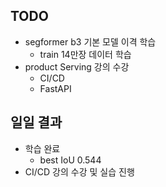 ## TODO

- segformer b3 기본 모델 이격 학습 
    + train 14만장 데이터 학습
- product Serving 강의 수강
    - CI/CD
    - FastAPI

## 일일 결과
- 학습 완료 
    - best IoU 0.544
- CI/CD 강의 수강 및 실습 진행
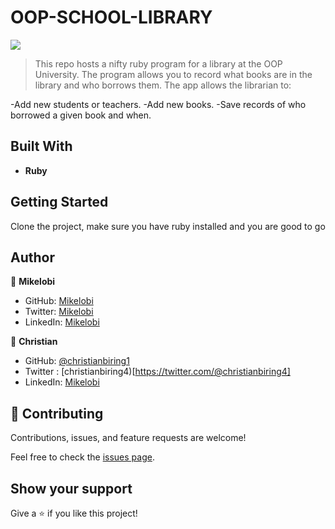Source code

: # OOP-SCHOOL-LIBRARY
![](https://img.shields.io/badge/Microverse-blueviolet)

> This repo hosts a nifty ruby program for a library at the OOP University. 
> The program allows you to record what books are in the library and who borrows them. The app allows the librarian to:

-Add new students or teachers.
-Add new books.
-Save records of who borrowed a given book and when.


## Built With

- **Ruby**
  
## Getting Started

Clone the project, make sure you have ruby installed and you are good to go

## Author

👤 **Mikelobi**

- GitHub: [Mikelobi](https://github.com/Mikelobi)
- Twitter: [Mikelobi](https://twitter.com/omulum)
- LinkedIn: [Mikelobi](https://www.linkedin.com/in/ugochukwu-omulu/)

👤 **Christian**

- GitHub: [@christianbiring1](https://github.com/christianbiring1)
- Twitter : [christianbiring4)[https://twitter.com/@christianbiring4]
- LinkedIn: [Mikelobi](https://www.linkedin.com/in/christian-biringanine/)

## 🤝 Contributing

Contributions, issues, and feature requests are welcome!

Feel free to check the [issues page](https://github.com/Mikelobi/oop-school-library/issues).

## Show your support

Give a ⭐️ if you like this project!
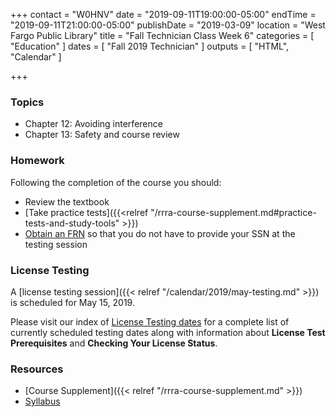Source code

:+++
contact = "W0HNV"
date = "2019-09-11T19:00:00-05:00"
endTime = "2019-09-11T21:00:00-05:00"
publishDate = "2019-03-09"
location = "West Fargo Public Library"
title = "Fall Technician Class Week 6"
categories = [ "Education" ]
dates = [ "Fall 2019 Technician" ]
outputs = [ "HTML", "Calendar" ]

+++
### Topics

* Chapter 12: Avoiding interference
* Chapter 13: Safety and course review

### Homework

Following the completion of the course you should:

* Review the textbook
* [Take practice tests]({{<relref "/rrra-course-supplement.md#practice-tests-and-study-tools" >}})
* [Obtain an FRN](http://wireless.fcc.gov/uls/index.htm?job=about_getting_started) so that you do not have to provide your SSN at the testing session

### License Testing

A [license testing session]({{< relref "/calendar/2019/may-testing.md" >}})
is scheduled for May 15, 2019.

Please visit our index of [License Testing dates](/dates/license-testing/)
for a complete list of currently scheduled testing dates along with
information about **License Test Prerequisites** and **Checking Your License
Status**.

### Resources

* [Course Supplement]({{< relref "/rrra-course-supplement.md" >}})
* [Syllabus](/s/2xabO1oD5mbpVRh)
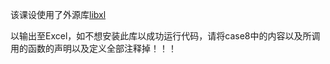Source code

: 该课设使用了外源库[libxl](https://www.libxl.com/)

以输出至Excel，如不想安装此库以成功运行代码，请将case8中的内容以及所调用的函数的声明以及定义全部注释掉！！！
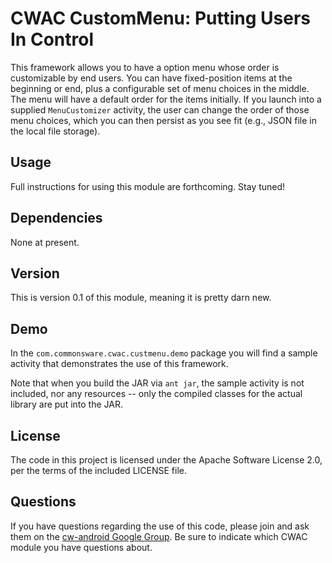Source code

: CWAC CustomMenu: Putting Users In Control
=========================================

This framework allows you to have a option menu whose order
is customizable by end users. You can have fixed-position
items at the beginning or end, plus a configurable set of
menu choices in the middle. The menu will have a default
order for the items initially. If you launch into a supplied
`MenuCustomizer` activity, the user can change the order of
those menu choices, which you can then persist as you see
fit (e.g., JSON file in the local file storage).

Usage
-----
Full instructions for using this module are forthcoming. Stay
tuned!

Dependencies
------------
None at present.

Version
-------
This is version 0.1 of this module, meaning it is pretty darn
new.

Demo
----
In the `com.commonsware.cwac.custmenu.demo` package you will find
a sample activity that demonstrates the use of this framework.

Note that when you build the JAR via `ant jar`, the sample
activity is not included, nor any resources -- only the
compiled classes for the actual library are put into the JAR.

License
-------
The code in this project is licensed under the Apache
Software License 2.0, per the terms of the included LICENSE
file.

Questions
---------
If you have questions regarding the use of this code, please
join and ask them on the [cw-android Google Group][gg]. Be sure to
indicate which CWAC module you have questions about.

[gg]: http://groups.google.com/group/cw-android
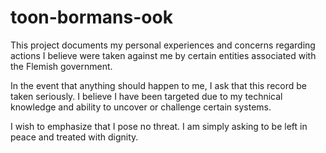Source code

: # toon-bormans-ook
This project documents my personal experiences and concerns regarding actions I believe were taken against me by certain entities associated with the Flemish government.

In the event that anything should happen to me, I ask that this record be taken seriously. I believe I have been targeted due to my technical knowledge and ability to uncover or challenge certain systems.

I wish to emphasize that I pose no threat. I am simply asking to be left in peace and treated with dignity.
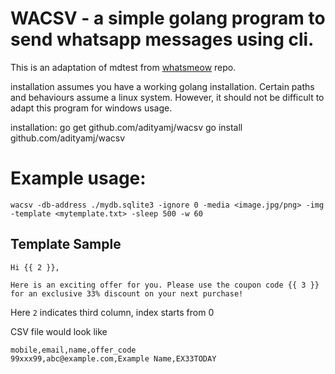 # WACSV - a simple golang program to send whatsapp messages using cli.

This is an adaptation of mdtest from [whatsmeow][go.mau.fi/whatsmeow/mdtest/wacsv] repo.

installation assumes you have a working golang installation. Certain paths and behaviours assume a linux system. However, it should not be difficult to adapt this program for windows usage.

installation:
    go get github.com/adityamj/wacsv
    go install  github.com/adityamj/wacsv

[go.mau.fi/whatsmeow/mdtest/wacsv]: go.mau.fi/whatsmeow/mdtest/wacsv

# Example usage:
    wacsv -db-address ./mydb.sqlite3 -ignore 0 -media <image.jpg/png> -img -template <mytemplate.txt> -sleep 500 -w 60

## Template Sample
    
    Hi {{ 2 }},
    
    Here is an exciting offer for you. Please use the coupon code {{ 3 }} for an exclusive 33% discount on your next purchase!
    

Here `2` indicates third column, index starts from 0

CSV file would look like

    mobile,email,name,offer_code
    99xxx99,abc@example.com,Example Name,EX33TODAY

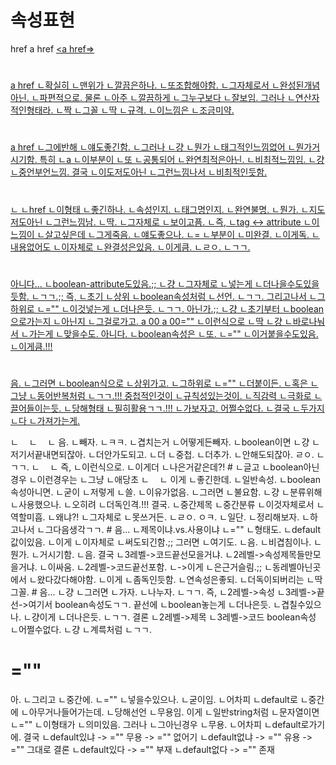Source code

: # 속성표현
href
a href
<a href>
<a href=>
<a href="">
#
a href
ㄴ확실히
ㄴ맨위가
ㄴ깔끔은하나.
ㄴ또조합해야함.
ㄴ그자체로서
ㄴ완성된개념아닌.
ㄴ파편적으로.
물론
ㄴ아주
ㄴ깔끔하게
ㄴ그누구보다
ㄴ잘보임.
그러나
ㄴ연산자적인형태라.
ㄴ짝
ㄴ그꼴
ㄴ딱
ㄴ규격.
ㄴ이느낌은
ㄴ조금미약.
#
a href
ㄴ그에반해
ㄴ얘도좋긴함.
ㄴ그러나
ㄴ걍
ㄴ뭔가
ㄴ태그적인느낌없어
ㄴ뭔가거시기함.
특히
ㄴa
ㄴ이부분이
ㄴ또
ㄴ공통되어
ㄴ완연최적은아닌.
ㄴ비최적느낌임.
ㄴ걍
ㄴ중언부언느낌.
결국
ㄴ이도저도아닌
ㄴ그런느낌나서
ㄴ비최적인듯함.


#
<a href>
<a href=>
<a href="">
ㄴ<a href>
ㄴhref
ㄴ이형태
ㄴ좋긴하나.
ㄴ속성인지.
ㄴ태그명인지.
ㄴ완연불명.
ㄴ뭔가.
ㄴ지도저도아닌
ㄴ그런느낌남.
ㄴ딱.
ㄴ그자체로
ㄴ보이고픔.
ㄴ즉,
ㄴtag <-> attribute
ㄴ이느낌이
ㄴ살고싶은데
ㄴ그게죽음.
<a href=>
ㄴ얘도좋으나.
ㄴ=
ㄴ부분이
ㄴ미완결.
ㄴ이게독.
<a href="">
ㄴ내용없어도
ㄴ이자체로
ㄴ완결성은있음.
ㄴ이게큼.
ㄴㄹㅇ.
ㄴㄱㄱ.

#
아니다...
ㄴboolean-attribute도있음.;;
ㄴ걍
ㄴ그자체로
ㄴ넣는게
ㄴ더나을수도있을듯함.
ㄴㄱㄱ.;;
즉,
ㄴ초기
ㄴ상위
ㄴboolean속성처럼
ㄴ선언. 
ㄴㄱㄱ.
그리고나서
ㄴ그하위로
ㄴ=""
ㄴ이것넣는게
ㄴ더나은듯.
ㄴㄱㄱ.
아닌가.;;
ㄴ걍
ㄴ초기부터
ㄴboolean으로가는지
ㄴ아닌지
ㄴ그걸로가고.
a 00
a 00=""
ㄴ이런식으로
ㄴ딱
ㄴ걍
ㄴ바로나눠서
ㄴ가는게
ㄴ맞을수도.
아니다.
ㄴboolean속성은
ㄴ또.
ㄴ=""
ㄴ이거붙을수도있음.
ㄴ이게큼.!!!
#
음.
ㄴ그러면
ㄴboolean식으로
ㄴ상위가고.
ㄴ그하위로
ㄴ=""
ㄴ더붙이든.
ㄴ혹은
ㄴ그냥
ㄴ동어반복처럼
ㄴㄱㄱ.!!!
중첩적인것이
ㄴ규칙성있는것이.
ㄴ직감력
ㄴ극화로
ㄴ끌어들이는듯.
ㄴ당해형태
ㄴ필히활용ㄱㄱ.!!!
ㄴ가보자고.
어쩔수없다.
ㄴ결국
ㄴ두가지
ㄴ다
ㄴ가져가는게.

<a>
ㄴ<a attributionsrc>
ㅤㄴ<a attributionsrc>
ㅤㄴ<a attributionsrc="">
음.
ㄴ빼자.
ㄴㅋㅋ.
ㄴ겹치는거
ㄴ어떻게든빼자.
ㄴboolean이면
ㄴ걍
ㄴ저기서끝내면되잖아.
ㄴ더안가도되고.
ㄴ더
ㄴ중첩.
ㄴ더추가.
ㄴ안해도되잖아. ㄹㅇ.
ㄴㄱㄱ.

<a>
ㄴ<a attributionsrc>
ㅤㄴ<a attributionsrc="">
즉,
ㄴ이런식으로.
ㄴ이게더
ㄴ나은거같은데?!
#
ㄴ글고
ㄴboolean아닌경우
ㄴ이런경우는
ㄴ그냥
ㄴ애당초

<a>
ㄴ<a target>
ㅤㄴ<a target="">
이게
ㄴ좋긴한데.
ㄴ일반속성.
ㄴboolean속성아니면.
ㄴ굳이
ㄴ저렇게
ㄴ쓸.
ㄴ이유가없음.
ㄴ그러면
ㄴ불요함.
ㄴ걍
ㄴ분류위해
ㄴ사용했으나.
ㄴ오히려
ㄴ더독인격.!!!
결국.
ㄴ중간제목
ㄴ중간분류
ㄴ이것자체로서
ㄴ역할미흡.
ㄴ왜냐?!
ㄴ그자체로
ㄴ못쓰거든.
ㄴㄹㅇ.
ㅇㅋ.
ㄴ일단.
ㄴ정리해보자.
ㄴ하고나서
ㄴ그다음생각ㄱㄱ.
#
음...
ㄴ제목이냐.vs.사용이냐
ㄴ=""
ㄴ형태도.
ㄴdefault값이있음.
ㄴ이게
ㄴ이자체로
ㄴ써도되긴함.;;
그러면
ㄴ여기도.
ㄴ음.
ㄴ비겹침이나.
ㄴ뭔가.
ㄴ거시기함.
ㄴ음.
결국
ㄴ3레벨->코드끝선모을거냐.
ㄴ2레벨->속성제목들만모을거냐.
ㄴ이싸움.
ㄴ2레벨->코드끝선포함.
ㄴ->이게
ㄴ은근거슬림.;;
ㄴ동레벨아닌곳에서
ㄴ왔다갔다해야함.
ㄴ이게
ㄴ좀독인듯함.
ㄴ연속성은좋되.
ㄴ더독이되버리는
ㄴ딱그꼴.
#
음...
ㄴ걍
ㄴ그러면
ㄴ가자.
ㄴ나누자.
ㄴㄱㄱ.
즉,
ㄴ2레벨->속성
ㄴ3레벨->끝선->여기서 boolean속성도ㄱㄱ.
끝선에
ㄴboolean놓는게
ㄴ더나은듯.
ㄴ겹칠수있으나.
ㄴ걍이게
ㄴ더나은듯.
ㄴㄱㄱ.
결론
ㄴ2레벨->제목
ㄴ3레벨->코드
boolean속성
ㄴ어쩔수없다.
ㄴ걍
ㄴ계륵처럼
ㄴㄱㄱ.



# =""
아.
ㄴ그리고
ㄴ중간에.
ㄴ=""
ㄴ넣을수있으나.
ㄴ굳이임.
ㄴ어차피
ㄴdefault로
ㄴ중간에
ㄴ아무거나들어가는데.
ㄴ당해선언
ㄴ무용임.
이게
ㄴ일반string처럼
ㄴ문자열이면
ㄴ=""
ㄴ이형태가
ㄴ의미있음.
그러나
ㄴ그아닌경우
ㄴ무용.
ㄴ어차피
ㄴdefault로가기에.
결국
ㄴdefault있냐 -> ="" 무용 -> ="" 없어기
ㄴdefault없냐 -> ="" 유용 -> ="" 그대로
결론
ㄴdefault있다 -> ="" 부재
ㄴdefault없다 -> ="" 존재

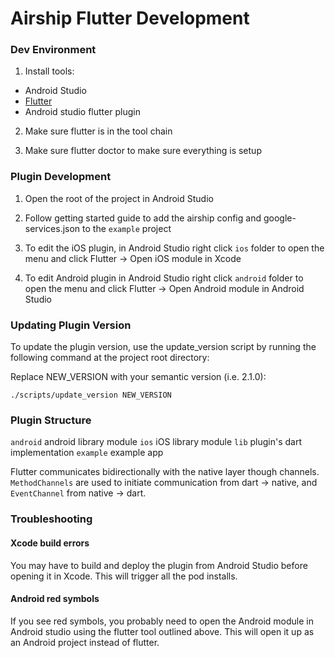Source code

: # Airship Flutter Development

### Dev Environment
1. Install tools:
  - Android Studio
  - [Flutter](https://flutter.dev/docs/get-started/install)
  - Android studio flutter plugin

2. Make sure flutter is in the tool chain

3. Make sure flutter doctor to make sure everything is setup

### Plugin Development

1. Open the root of the project in Android Studio

2. Follow getting started guide to add the airship config and google-services.json to the `example` project

3. To edit the iOS plugin, in Android Studio right click `ios` folder to open the menu and click Flutter -> Open iOS module in Xcode

4. To edit Android plugin in Android Studio right click `android` folder to open the menu and click Flutter -> Open Android module in Android Studio

### Updating Plugin Version

To update the plugin version, use the update_version script by running the following command at the project root directory:

Replace NEW_VERSION with your semantic version (i.e. 2.1.0):

`./scripts/update_version NEW_VERSION`

### Plugin Structure

`android` android library module
`ios` iOS library module
`lib` plugin's dart implementation
`example` example app

Flutter communicates bidirectionally with the native layer though channels. `MethodChannels` are used
to initiate communication from dart -> native, and `EventChannel` from native -> dart.

### Troubleshooting

#### Xcode build errors

You may have to build and deploy the plugin from Android Studio before opening it in Xcode. This will trigger all the pod installs.

#### Android red symbols

If you see red symbols, you probably need to open the Android module in Android studio using the flutter tool outlined above. This will open it up as an Android project instead of flutter.



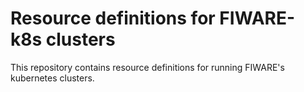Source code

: # Resource definitions for FIWARE-k8s clusters

This repository contains resource definitions for running FIWARE's kubernetes clusters.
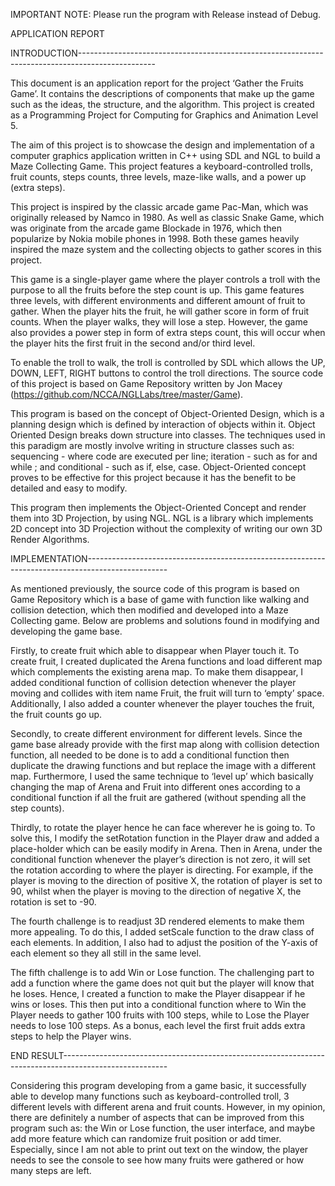 IMPORTANT NOTE: Please run the program with Release instead of Debug.

APPLICATION REPORT 




INTRODUCTION-------------------------------------------------------------------------------------------------

This document is an application report for the project ‘Gather the Fruits Game’. It contains the descriptions of components that make up the game such as the ideas, the structure, and the algorithm. This project is created as a Programming Project for Computing for Graphics and Animation Level 5.

The aim of this project is to showcase the design and implementation of a computer graphics application written in C++ using SDL and NGL to build a Maze Collecting Game. This project features a keyboard-controlled trolls, fruit counts, steps counts, three levels, maze-like walls, and a power up (extra steps).

This project is inspired by the classic arcade game Pac-Man, which was originally released by Namco in 1980. As well as classic Snake Game, which was originate from the arcade game Blockade in 1976, which then popularize by Nokia mobile phones in 1998. Both these games heavily inspired the maze system and the collecting objects to gather scores in this project. 

This game is a single-player game where the player controls a troll with the purpose to all the fruits before the step count is up. This game features three levels, with different environments and different amount of fruit to gather. When the player hits the fruit, he will gather score in form of fruit counts. When the player walks, they will lose a step. However, the game also provides a power step in form of extra steps count, this will occur when the player hits the first fruit in the second and/or third level.

To enable the troll to walk, the troll is controlled by SDL which allows the UP, DOWN, LEFT, RIGHT buttons to control the troll directions. The source code of this project is based on Game Repository written by Jon Macey (https://github.com/NCCA/NGLLabs/tree/master/Game).

This program is based on the concept of Object-Oriented Design, which is a planning design which is defined by interaction of objects within it. Object Oriented Design breaks down structure into classes. The techniques used in this paradigm are mostly involve writing in structure classes such as: sequencing - where code are executed per line; iteration - such as for and while ; and conditional - such as if, else, case. Object-Oriented concept proves to be effective for this project because it has the benefit to be detailed and easy to modify.

This program then implements the Object-Oriented Concept and render them into 3D Projection, by using NGL. NGL is a library which implements 2D concept into 3D Projection without the complexity of writing our own 3D Render Algorithms. 






IMPLEMENTATION--------------------------------------------------------------------------------------------------

As mentioned previously, the source code of this program is based on Game Repository which is a base of game with function like walking and collision detection, which then modified and developed into a Maze Collecting game. Below are problems and solutions found in modifying and developing the game base.

Firstly, to create fruit which able to disappear when Player touch it. To create fruit, I created duplicated the Arena functions and load different map which complements the existing arena map. To make them disappear, I added conditional function of collision detection whenever the player moving and collides with item name Fruit, the fruit will turn to ‘empty’ space.  Additionally, I also added a counter whenever the player touches the fruit, the fruit counts go up.

Secondly, to create different environment for different levels. Since the game base already provide with the first map along with collision detection function, all needed to be done is to add a conditional function then duplicate the drawing functions and but replace the image with a different map. Furthermore, I used the same technique to ‘level up’ which basically changing the map of Arena and Fruit into different ones according to a conditional function if all the fruit are gathered (without spending all the step counts).

Thirdly, to rotate the player hence he can face wherever he is going to. To solve this, I modify the setRotation function in the Player draw and added a place-holder which can be easily modify in Arena. Then in Arena, under the conditional function whenever the player’s direction is not zero, it will set the rotation according to where the player is directing. For example, if the player is moving to the direction of positive X, the rotation of player is set to 90, whilst when the player is moving to the direction of negative X, the rotation is set to -90. 

The fourth challenge is to readjust 3D rendered elements to make them more appealing. To do this, I added setScale function to the draw class of each elements. In addition, I also had to adjust the position of the Y-axis of each element so they all still in the same level.

The fifth challenge is to add Win or Lose function. The challenging part to add a function where the game does not quit but the player will know that he loses. Hence, I created a function to make the Player disappear if he wins or loses. This then put into a conditional function where to Win the Player needs to gather 100 fruits with 100 steps, while to Lose the Player needs to lose 100 steps. As a bonus, each level the first fruit adds extra steps to help the Player wins. 





END RESULT--------------------------------------------------------------------------------------------------------

Considering this program developing from a game basic, it successfully able to develop many functions such as keyboard-controlled troll, 3 different levels with different arena and fruit counts. However, in my opinion, there are definitely a number of aspects that can be improved from this program such as: the Win or Lose function, the user interface, and maybe add more feature which can randomize fruit position or add timer. Especially, since I am not able to print out text on the window, the player needs to see the console to see how many fruits were gathered or how many steps are left. 


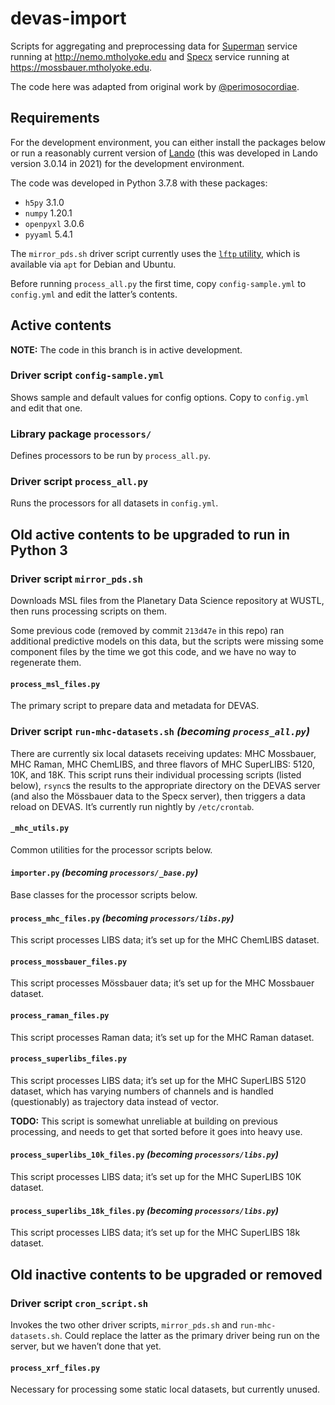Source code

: # devas-import

Scripts for aggregating and preprocessing data for [Superman](https://github.com/all-umass/superman) service running at http://nemo.mtholyoke.edu and [Specx](https://github.com/mtholyoke/specx) service running at https://mossbauer.mtholyoke.edu.

The code here was adapted from original work by [@perimosocordiae](https://github.com/perimosocordiae).


## Requirements

For the development environment, you can either install the packages below or run a reasonably current version of [Lando](https://lando.dev/) (this was developed in Lando version 3.0.14 in 2021) for the development environment.

The code was developed in Python 3.7.8 with these packages:
- `h5py` 3.1.0
- `numpy` 1.20.1
- `openpyxl` 3.0.6
- `pyyaml` 5.4.1

The `mirror_pds.sh` driver script currently uses the [`lftp` utility](https://lftp.yar.ru/), which is available via `apt` for Debian and Ubuntu.

Before running `process_all.py` the first time, copy `config-sample.yml` to `config.yml` and edit the latter’s contents.


## Active contents

**NOTE:** The code in this branch is in active development.

### Driver script `config-sample.yml`

Shows sample and default values for config options. Copy to `config.yml` and edit that one.

### Library package `processors/`

Defines processors to be run by `process_all.py`.

### Driver script `process_all.py`

Runs the processors for all datasets in `config.yml`.


## Old active contents to be upgraded to run in Python 3

### Driver script `mirror_pds.sh`

Downloads MSL files from the Planetary Data Science repository at WUSTL, then runs processing scripts on them.

Some previous code (removed by commit `213d47e` in this repo) ran additional predictive models on this data, but the scripts were missing some component files by the time we got this code, and we have no way to regenerate them.

#### `process_msl_files.py`

The primary script to prepare data and metadata for DEVAS.

### Driver script `run-mhc-datasets.sh` _(becoming `process_all.py`)_

There are currently six local datasets receiving updates: MHC Mossbauer, MHC Raman, MHC ChemLIBS, and three flavors of MHC SuperLIBS: 5120, 10K, and 18K. This script runs their individual processing scripts (listed below), `rsync`s the results to the appropriate directory on the DEVAS server (and also the Mössbauer data to the Specx server), then triggers a data reload on DEVAS. It’s currently run nightly by `/etc/crontab`.

#### `_mhc_utils.py`

Common utilities for the processor scripts below.

#### `importer.py` _(becoming `processors/_base.py`)_

Base classes for the processor scripts below.

#### `process_mhc_files.py` _(becoming `processors/libs.py`)_

This script processes LIBS data; it’s set up for the MHC ChemLIBS dataset.

#### `process_mossbauer_files.py`

This script processes Mössbauer data; it’s set up for the MHC Mossbauer dataset.

#### `process_raman_files.py`

This script processes Raman data; it’s set up for the MHC Raman dataset.

#### `process_superlibs_files.py`

This script processes LIBS data; it’s set up for the MHC SuperLIBS 5120 dataset, which has varying numbers of channels and is handled (questionably) as trajectory data instead of vector.

**TODO:** This script is somewhat unreliable at building on previous processing, and needs to get that sorted before it goes into heavy use.

#### `process_superlibs_10k_files.py` _(becoming `processors/libs.py`)_

This script processes LIBS data; it’s set up for the MHC SuperLIBS 10K dataset.

#### `process_superlibs_18k_files.py` _(becoming `processors/libs.py`)_

This script processes LIBS data; it’s set up for the MHC SuperLIBS 18k dataset.


## Old inactive contents to be upgraded or removed

### Driver script `cron_script.sh`

Invokes the two other driver scripts, `mirror_pds.sh` and `run-mhc-datasets.sh`. Could replace the latter as the primary driver being run on the server, but we haven’t done that yet.

#### `process_xrf_files.py`

Necessary for processing some static local datasets, but currently unused.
******
__What to work on__: Wherever a line of the entries holds the string "image", copy that line.

__Output__:
    wacsv -db-address ./mydb.sqlite3 -ignore 0 -media <image.jpg/png> -img -template <mytemplate.txt> -sleep 500 -w 60
Secondly, to create different environment for different levels. Since the game base already provide with the first map along with collision detection function, all needed to be done is to add a conditional function then duplicate the drawing functions and but replace the image with a different map. Furthermore, I used the same technique to ‘level up’ which basically changing the map of Arena and Fruit into different ones according to a conditional function if all the fruit are gathered (without spending all the step counts).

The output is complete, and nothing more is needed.